*** Begin section ***

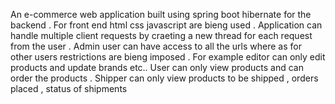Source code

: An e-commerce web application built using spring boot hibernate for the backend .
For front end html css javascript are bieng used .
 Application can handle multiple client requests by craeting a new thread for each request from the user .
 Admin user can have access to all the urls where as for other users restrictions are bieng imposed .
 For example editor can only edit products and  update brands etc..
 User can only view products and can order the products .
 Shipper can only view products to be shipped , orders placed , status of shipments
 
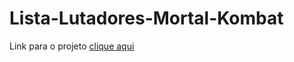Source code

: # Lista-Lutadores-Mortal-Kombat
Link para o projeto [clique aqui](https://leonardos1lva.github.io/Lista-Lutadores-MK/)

*** End section ***
*** Begin section ***

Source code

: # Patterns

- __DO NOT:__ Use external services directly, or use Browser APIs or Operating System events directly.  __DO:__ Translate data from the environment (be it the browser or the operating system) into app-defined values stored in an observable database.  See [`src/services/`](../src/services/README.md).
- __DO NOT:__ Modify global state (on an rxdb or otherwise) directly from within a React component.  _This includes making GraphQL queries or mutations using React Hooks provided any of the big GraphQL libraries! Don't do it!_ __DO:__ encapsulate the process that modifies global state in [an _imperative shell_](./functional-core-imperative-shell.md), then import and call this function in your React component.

*** End section ***

## [Problem description]
Print the line above containing "the backend .", the line containing "Link para o", and everything between them, exactly as written. Pictures stay out.

## [Completed task]
: An e-commerce web application built using spring boot hibernate for the backend .
For front end html css javascript are bieng used .
 Application can handle multiple client requests by craeting a new thread for each request from the user .
 Admin user can have access to all the urls where as for other users restrictions are bieng imposed .
 For example editor can only edit products and  update brands etc..
 User can only view products and can order the products .
 Shipper can only view products to be shipped , orders placed , status of shipments
 
Source code

: # Lista-Lutadores-Mortal-Kombat
Link para o projeto [clique aqui](https://leonardos1lva.github.io/Lista-Lutadores-MK/)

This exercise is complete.